[[ Material for this task open ]]

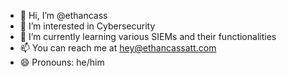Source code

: - 👋 Hi, I’m @ethancass
- 👀 I’m interested in Cybersecurity
- 🌱 I’m currently learning various SIEMs and their functionalities
- 📫 You can reach me at hey@ethancassatt.com
- 😄 Pronouns: he/him

<!---
ethancass/ethancass is a ✨ special ✨ repository because its `README.md` (this file) appears on your GitHub profile.
You can click the Preview link to take a look at your changes.
--->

[[ Material for this task closed ]]

Try it>
Return each line of the material in which the string "your" can be found.

Output for this exercise>
ethancass/ethancass is a ✨ special ✨ repository because its `README.md` (this file) appears on your GitHub profile.
You can click the Preview link to take a look at your changes.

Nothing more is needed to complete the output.